I am new to the Arduino forums, and I was looking for expertise in generating an analog output for the Arduino. I am given to understand that true analog output without PWM is impossible without a downstream digital to analog converter. What I am trying to do is to have the board output this signal:

The Y axis is Voltage in volts, and the X axis is time in seconds. FFT shows it's a 166Hz signal. The Arduino will most likely output this signal to a DB9 breakout, which will interface with downstream electronics that display a filtered version. What I care most about is getting the Arduino to store and reproduce this signal indefinitely (pictured is only about 50ms, but I want it to output continuously). I am wondering what kind of DAC should I get, considering that I wish to preserve the frequency elements in this signal (166Hz is the native frequency, but there are elements around 5 - 10 kHz I would also like to preserve). I'm not too sure about appropriate output impedance requirements. SNR does not have to be perfect either.

Any help would be greatly greatly appreciated! Thank you very much!

You signal seems to be a low pass filtered sum of two phase shifted different amplitude square waves. You do not need a DAC to generate a good imitation of such a signal.

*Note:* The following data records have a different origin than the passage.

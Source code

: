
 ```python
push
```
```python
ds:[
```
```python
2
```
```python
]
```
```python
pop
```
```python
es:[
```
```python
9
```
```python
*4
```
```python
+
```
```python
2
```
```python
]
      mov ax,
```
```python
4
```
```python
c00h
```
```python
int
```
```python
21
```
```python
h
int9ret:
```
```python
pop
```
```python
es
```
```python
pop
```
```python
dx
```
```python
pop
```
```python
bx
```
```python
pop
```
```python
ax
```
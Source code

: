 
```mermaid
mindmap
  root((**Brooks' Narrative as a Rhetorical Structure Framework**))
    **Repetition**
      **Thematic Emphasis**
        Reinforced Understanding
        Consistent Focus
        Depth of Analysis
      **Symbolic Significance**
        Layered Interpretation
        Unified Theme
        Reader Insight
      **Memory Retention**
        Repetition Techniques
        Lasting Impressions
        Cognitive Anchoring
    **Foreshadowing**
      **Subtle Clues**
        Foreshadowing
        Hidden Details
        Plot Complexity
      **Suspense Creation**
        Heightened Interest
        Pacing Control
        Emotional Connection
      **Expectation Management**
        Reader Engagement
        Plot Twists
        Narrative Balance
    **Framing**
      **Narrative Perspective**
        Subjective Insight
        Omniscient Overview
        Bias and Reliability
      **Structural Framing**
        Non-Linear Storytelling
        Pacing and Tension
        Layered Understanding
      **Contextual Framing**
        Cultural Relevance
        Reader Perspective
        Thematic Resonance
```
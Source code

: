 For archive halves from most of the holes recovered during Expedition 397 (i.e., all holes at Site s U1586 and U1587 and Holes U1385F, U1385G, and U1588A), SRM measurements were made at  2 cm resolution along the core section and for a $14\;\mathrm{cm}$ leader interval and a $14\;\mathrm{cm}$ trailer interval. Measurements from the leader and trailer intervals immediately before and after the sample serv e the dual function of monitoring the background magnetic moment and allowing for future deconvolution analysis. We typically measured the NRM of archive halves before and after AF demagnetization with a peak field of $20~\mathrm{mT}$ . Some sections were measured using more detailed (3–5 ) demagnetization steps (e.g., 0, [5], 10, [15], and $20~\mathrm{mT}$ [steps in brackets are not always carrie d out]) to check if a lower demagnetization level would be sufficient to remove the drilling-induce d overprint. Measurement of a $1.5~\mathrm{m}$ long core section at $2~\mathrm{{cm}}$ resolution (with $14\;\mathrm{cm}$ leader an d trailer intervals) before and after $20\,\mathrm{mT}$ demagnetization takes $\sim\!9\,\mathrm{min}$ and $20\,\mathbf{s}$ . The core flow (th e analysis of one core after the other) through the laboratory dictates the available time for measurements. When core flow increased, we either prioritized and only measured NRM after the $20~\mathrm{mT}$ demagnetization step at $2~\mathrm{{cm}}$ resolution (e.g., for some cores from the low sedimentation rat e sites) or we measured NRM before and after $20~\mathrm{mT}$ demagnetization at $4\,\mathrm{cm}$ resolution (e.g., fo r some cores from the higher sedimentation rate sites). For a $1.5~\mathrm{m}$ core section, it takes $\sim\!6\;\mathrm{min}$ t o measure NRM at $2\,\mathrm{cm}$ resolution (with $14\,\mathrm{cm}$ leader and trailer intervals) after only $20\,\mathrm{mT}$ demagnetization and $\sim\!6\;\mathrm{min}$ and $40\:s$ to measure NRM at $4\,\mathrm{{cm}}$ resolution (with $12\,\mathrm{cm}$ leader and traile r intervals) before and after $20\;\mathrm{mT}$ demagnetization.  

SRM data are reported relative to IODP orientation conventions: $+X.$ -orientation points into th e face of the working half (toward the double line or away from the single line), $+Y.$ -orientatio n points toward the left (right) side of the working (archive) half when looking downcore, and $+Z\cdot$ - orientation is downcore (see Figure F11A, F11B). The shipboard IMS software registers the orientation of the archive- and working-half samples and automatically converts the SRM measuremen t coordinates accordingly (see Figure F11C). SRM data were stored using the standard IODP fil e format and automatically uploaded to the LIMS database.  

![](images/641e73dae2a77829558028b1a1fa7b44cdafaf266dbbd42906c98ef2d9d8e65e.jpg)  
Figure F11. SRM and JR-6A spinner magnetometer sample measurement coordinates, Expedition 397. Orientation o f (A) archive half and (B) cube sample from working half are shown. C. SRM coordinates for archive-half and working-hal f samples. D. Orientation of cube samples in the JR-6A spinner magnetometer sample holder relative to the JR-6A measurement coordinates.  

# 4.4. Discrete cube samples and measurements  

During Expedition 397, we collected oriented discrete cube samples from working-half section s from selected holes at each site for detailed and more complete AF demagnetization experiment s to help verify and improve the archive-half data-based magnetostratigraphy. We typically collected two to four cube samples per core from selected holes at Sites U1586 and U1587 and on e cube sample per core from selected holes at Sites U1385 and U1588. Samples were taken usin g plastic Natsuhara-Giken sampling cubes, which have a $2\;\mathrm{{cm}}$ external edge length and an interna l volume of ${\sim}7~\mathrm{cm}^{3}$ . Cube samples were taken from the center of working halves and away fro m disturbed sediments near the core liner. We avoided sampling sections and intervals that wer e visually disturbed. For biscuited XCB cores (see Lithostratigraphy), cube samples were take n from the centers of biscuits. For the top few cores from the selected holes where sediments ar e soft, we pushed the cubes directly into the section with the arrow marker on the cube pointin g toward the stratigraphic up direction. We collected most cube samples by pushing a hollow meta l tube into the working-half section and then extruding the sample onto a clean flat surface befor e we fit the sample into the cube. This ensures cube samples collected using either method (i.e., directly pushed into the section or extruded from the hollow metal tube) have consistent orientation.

I see what you mean. I've also zoomed in on the signal to show that better:

However, on a larger time scale, there is about a 0.75 - 1Hz slow frequency sinusoidal drift of the amplitude that I would also like to preserve.

This signal is actually the output from a standard pulse oximeter, and I am fairly certain there no filtering performed on it before it enters a patient monitor. The two overlapping square wave portions of the signal is from a phototransistor, receiving light signals from a red and IR LED that is switching on and off at 166Hz. The slow frequency drift actually contains information about the heart rate and needs to be sent to the monitor as well.

Because the monitor is super sensitive, I want to emulate this signal as close as I can with the Arduino. Therefore, if I would prefer to go the route of having a downstream DAC, where would I begin and how do I choose an appropriate component for this application?

Thanks again for any assistance!

problem isn't while looking straight at it, but if you move your eyes quickly it tracks across your vision,

That is just mains pickup beating and the instrument will filter it out.
There is a whole host of D/A converters avaliable, first choose the interface method, probbly SPI, then how many bits, what sort of resolution do you want?
Then go on a distribuitors web site and there is normally a filter to extract the right converter from the many hundreds avaliable.

MCP4821 from microchip.com with SPI interface will handle this nicely for you
http://www.microchip.com/wwwproducts/Devices.aspx?dDocName=en024015

Have a look here:-

Two approaches, both are fairly simple to implement:

  1. You can digitize the data over 1 period, including drift. You can then use a phase accumulator to output the data to a dac to produce the desired output. This approach is simple, but requires considerable amount of (flash) space. If you want to reproduce 10khz signals over a 1 second period, you need 40k+ data points (at 4x oversampling). At 8-bit per data point, you are talking about 40Kb of space; or double that for 16-bit resolution.

  2. You can separate the data into two signals, a 166hz signal on top of a 1hz drift. You can keep two phase accumulators and combine them to form the output signal. More involved programming wise but will cut down your rom requirement considerably.

Either way, it is totally doable.

The fastest I tried, using the approach I outlined earlier, is to output to a parallel 8-bit dac at 10us per data point.

So you can conceivably make this work with a highspeed spi dac as well, using hardware spi.

With more programming tricks (naked isr + inline coding + optimization), you make be able to get it even faster.

Thank you very much everyone for the extremely helpful responses.

I am particularly interested in what was proposed by dhenry, but I am unsure as to the hardware implementation of a phase accumulator. It seems I'll have to use a chip or architecture designed for a direct digital synthesizer, which not only includes the NCO, but also the DAC as well. If there is a need for a DDS chip, how will my signal and my desired application select the supply current and voltage, the optimal SFDR, and clock speed?

I found a rough example of a DDS chip here: http://www.analog.com/en/rfif-components/direct-digital-synthesis-dds/ad9830/products/product.html

You also mentioned a concern with flash space. If I were to digitize one period and rely on a phase accumulator to periodically output my desired signal, there shouldn't be a reason that the arduino's memory couldn't handle such an application should there?

Thanks again for all the help!

A phase accumulator is really a counter, or an index. It increments with time, and is used to pick up an output from an array that contains your desired waveform.